The goal of this project is to parse chess tournament results into:
Player Number, Player’s Name, Player’s State, Total Number of Points, Player’s Pre-Rating, and Average Pre Chess Rating of Opponents
Read the file with read lines, the data can be obtained from my github
lines <- read_lines("https://raw.githubusercontent.com/ksooklall/CUNY-SPS-Masters-DS/main/DATA_607/projects/project_1/tournamentinfo.txt")
lines[1:7]
## [1] "-----------------------------------------------------------------------------------------"
## [2] " Pair | Player Name |Total|Round|Round|Round|Round|Round|Round|Round| "
## [3] " Num | USCF ID / Rtg (Pre->Post) | Pts | 1 | 2 | 3 | 4 | 5 | 6 | 7 | "

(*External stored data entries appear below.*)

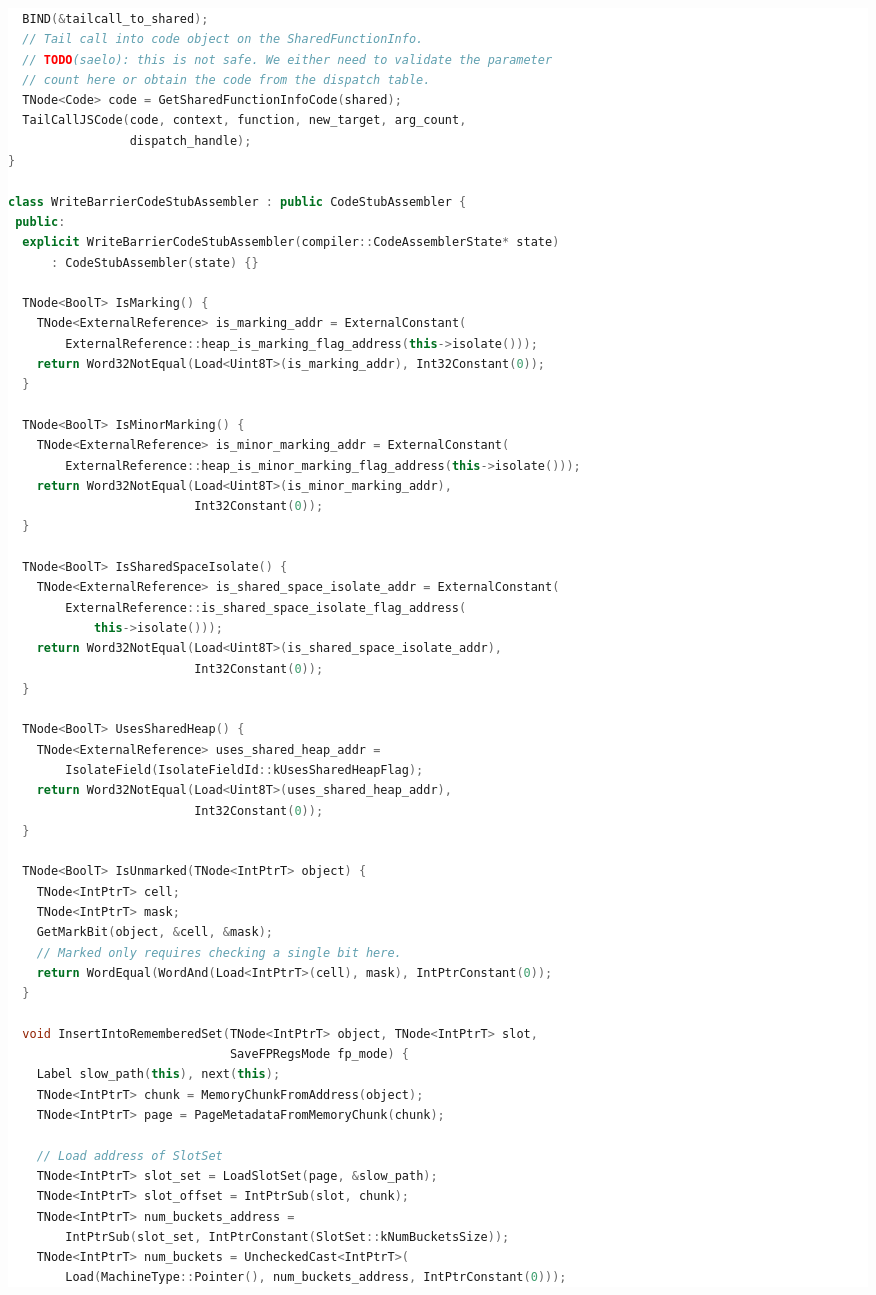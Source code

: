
 ```cpp
  BIND(&tailcall_to_shared);
  // Tail call into code object on the SharedFunctionInfo.
  // TODO(saelo): this is not safe. We either need to validate the parameter
  // count here or obtain the code from the dispatch table.
  TNode<Code> code = GetSharedFunctionInfoCode(shared);
  TailCallJSCode(code, context, function, new_target, arg_count,
                 dispatch_handle);
}

class WriteBarrierCodeStubAssembler : public CodeStubAssembler {
 public:
  explicit WriteBarrierCodeStubAssembler(compiler::CodeAssemblerState* state)
      : CodeStubAssembler(state) {}

  TNode<BoolT> IsMarking() {
    TNode<ExternalReference> is_marking_addr = ExternalConstant(
        ExternalReference::heap_is_marking_flag_address(this->isolate()));
    return Word32NotEqual(Load<Uint8T>(is_marking_addr), Int32Constant(0));
  }

  TNode<BoolT> IsMinorMarking() {
    TNode<ExternalReference> is_minor_marking_addr = ExternalConstant(
        ExternalReference::heap_is_minor_marking_flag_address(this->isolate()));
    return Word32NotEqual(Load<Uint8T>(is_minor_marking_addr),
                          Int32Constant(0));
  }

  TNode<BoolT> IsSharedSpaceIsolate() {
    TNode<ExternalReference> is_shared_space_isolate_addr = ExternalConstant(
        ExternalReference::is_shared_space_isolate_flag_address(
            this->isolate()));
    return Word32NotEqual(Load<Uint8T>(is_shared_space_isolate_addr),
                          Int32Constant(0));
  }

  TNode<BoolT> UsesSharedHeap() {
    TNode<ExternalReference> uses_shared_heap_addr =
        IsolateField(IsolateFieldId::kUsesSharedHeapFlag);
    return Word32NotEqual(Load<Uint8T>(uses_shared_heap_addr),
                          Int32Constant(0));
  }

  TNode<BoolT> IsUnmarked(TNode<IntPtrT> object) {
    TNode<IntPtrT> cell;
    TNode<IntPtrT> mask;
    GetMarkBit(object, &cell, &mask);
    // Marked only requires checking a single bit here.
    return WordEqual(WordAnd(Load<IntPtrT>(cell), mask), IntPtrConstant(0));
  }

  void InsertIntoRememberedSet(TNode<IntPtrT> object, TNode<IntPtrT> slot,
                               SaveFPRegsMode fp_mode) {
    Label slow_path(this), next(this);
    TNode<IntPtrT> chunk = MemoryChunkFromAddress(object);
    TNode<IntPtrT> page = PageMetadataFromMemoryChunk(chunk);

    // Load address of SlotSet
    TNode<IntPtrT> slot_set = LoadSlotSet(page, &slow_path);
    TNode<IntPtrT> slot_offset = IntPtrSub(slot, chunk);
    TNode<IntPtrT> num_buckets_address =
        IntPtrSub(slot_set, IntPtrConstant(SlotSet::kNumBucketsSize));
    TNode<IntPtrT> num_buckets = UncheckedCast<IntPtrT>(
        Load(MachineType::Pointer(), num_buckets_address, IntPtrConstant(0)));
```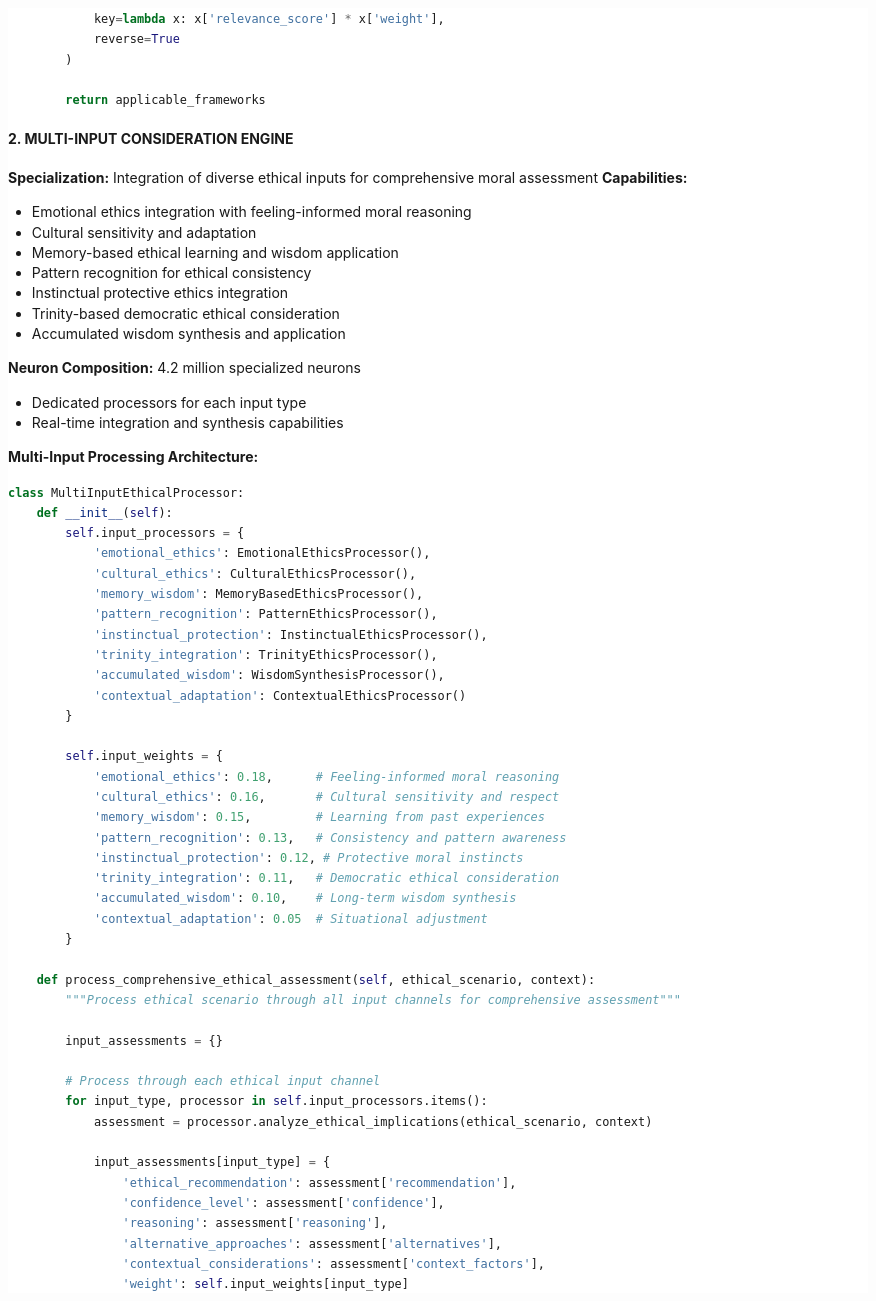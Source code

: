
 ```python
            key=lambda x: x['relevance_score'] * x['weight'], 
            reverse=True
        )
        
        return applicable_frameworks
```

#### 2. MULTI-INPUT CONSIDERATION ENGINE
**Specialization:** Integration of diverse ethical inputs for comprehensive moral assessment
**Capabilities:**
- Emotional ethics integration with feeling-informed moral reasoning
- Cultural sensitivity and adaptation
- Memory-based ethical learning and wisdom application
- Pattern recognition for ethical consistency
- Instinctual protective ethics integration
- Trinity-based democratic ethical consideration
- Accumulated wisdom synthesis and application

**Neuron Composition:** 4.2 million specialized neurons
- Dedicated processors for each input type
- Real-time integration and synthesis capabilities

**Multi-Input Processing Architecture:**

```python
class MultiInputEthicalProcessor:
    def __init__(self):
        self.input_processors = {
            'emotional_ethics': EmotionalEthicsProcessor(),
            'cultural_ethics': CulturalEthicsProcessor(),
            'memory_wisdom': MemoryBasedEthicsProcessor(),
            'pattern_recognition': PatternEthicsProcessor(),
            'instinctual_protection': InstinctualEthicsProcessor(),
            'trinity_integration': TrinityEthicsProcessor(),
            'accumulated_wisdom': WisdomSynthesisProcessor(),
            'contextual_adaptation': ContextualEthicsProcessor()
        }
        
        self.input_weights = {
            'emotional_ethics': 0.18,      # Feeling-informed moral reasoning
            'cultural_ethics': 0.16,       # Cultural sensitivity and respect
            'memory_wisdom': 0.15,         # Learning from past experiences
            'pattern_recognition': 0.13,   # Consistency and pattern awareness
            'instinctual_protection': 0.12, # Protective moral instincts
            'trinity_integration': 0.11,   # Democratic ethical consideration
            'accumulated_wisdom': 0.10,    # Long-term wisdom synthesis
            'contextual_adaptation': 0.05  # Situational adjustment
        }
        
    def process_comprehensive_ethical_assessment(self, ethical_scenario, context):
        """Process ethical scenario through all input channels for comprehensive assessment"""
        
        input_assessments = {}
        
        # Process through each ethical input channel
        for input_type, processor in self.input_processors.items():
            assessment = processor.analyze_ethical_implications(ethical_scenario, context)
            
            input_assessments[input_type] = {
                'ethical_recommendation': assessment['recommendation'],
                'confidence_level': assessment['confidence'],
                'reasoning': assessment['reasoning'],
                'alternative_approaches': assessment['alternatives'],
                'contextual_considerations': assessment['context_factors'],
                'weight': self.input_weights[input_type]
```
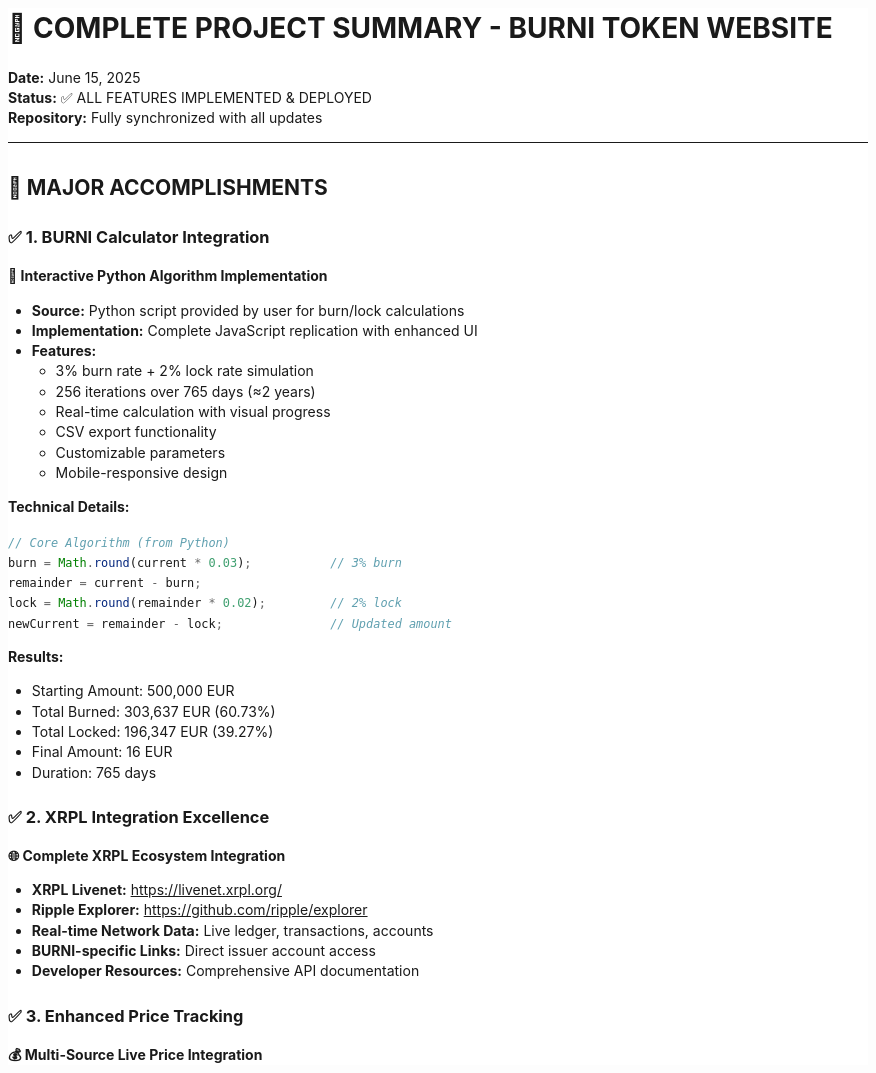 # 🎯 COMPLETE PROJECT SUMMARY - BURNI TOKEN WEBSITE

**Date:** June 15, 2025  
**Status:** ✅ ALL FEATURES IMPLEMENTED & DEPLOYED  
**Repository:** Fully synchronized with all updates

---

## 🚀 **MAJOR ACCOMPLISHMENTS**

### ✅ **1. BURNI Calculator Integration**
**🧮 Interactive Python Algorithm Implementation**

- **Source:** Python script provided by user for burn/lock calculations
- **Implementation:** Complete JavaScript replication with enhanced UI
- **Features:** 
  - 3% burn rate + 2% lock rate simulation
  - 256 iterations over 765 days (≈2 years)
  - Real-time calculation with visual progress
  - CSV export functionality
  - Customizable parameters
  - Mobile-responsive design

**Technical Details:**
```javascript
// Core Algorithm (from Python)
burn = Math.round(current * 0.03);           // 3% burn
remainder = current - burn;
lock = Math.round(remainder * 0.02);         // 2% lock
newCurrent = remainder - lock;               // Updated amount
```

**Results:**
- Starting Amount: 500,000 EUR
- Total Burned: 303,637 EUR (60.73%)
- Total Locked: 196,347 EUR (39.27%)
- Final Amount: 16 EUR
- Duration: 765 days

### ✅ **2. XRPL Integration Excellence**
**🌐 Complete XRPL Ecosystem Integration**

- **XRPL Livenet:** https://livenet.xrpl.org/
- **Ripple Explorer:** https://github.com/ripple/explorer
- **Real-time Network Data:** Live ledger, transactions, accounts
- **BURNI-specific Links:** Direct issuer account access
- **Developer Resources:** Comprehensive API documentation

### ✅ **3. Enhanced Price Tracking**
**💰 Multi-Source Live Price Integration**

## [4] "-----------------------------------------------------------------------------------------"
## [5] " 1 | GARY HUA |6.0 |W 39|W 21|W 18|W 14|W 7|D 12|D 4|"
## [6] " ON | 15445895 / R: 1794 ->1817 |N:2 |W |B |W |B |W |B |W |"
## [7] "-----------------------------------------------------------------------------------------"
My approach will involved two dataframes - Player data (player_rows) - Round data (round_rows)
Look at the raw data I see the first row with player data is row 5. Each row containing player_name is followed by another row with player data. Finally the entire file is 195 rows in total. My approach will be to iterate over a vector starting at 5 ending at 195 at steps of 3. Each row and row+1 that is read will be parsed for player data and round data
player_rows = c()
round_rows = c()
for (i in seq(5, 195, 3)) {
row1 <- unlist(strsplit(lines[i], '\\|'))
player_num <- as.numeric(gsub(' ', '', row1[1]))
player_name <- str_to_title(str_trim(row1[2]))
total_points <- str_trim(row1[3])
row2 <- unlist(strsplit(lines[i+1], '\\|'))
players_state <- str_trim(row2[1])
players_pre_rating <- unlist(str_extract_all(row2[2], "[[:digit:]]+"))[2]
player_rows <- rbind(player_rows, c(player_num, player_name, players_state, total_points, players_pre_rating))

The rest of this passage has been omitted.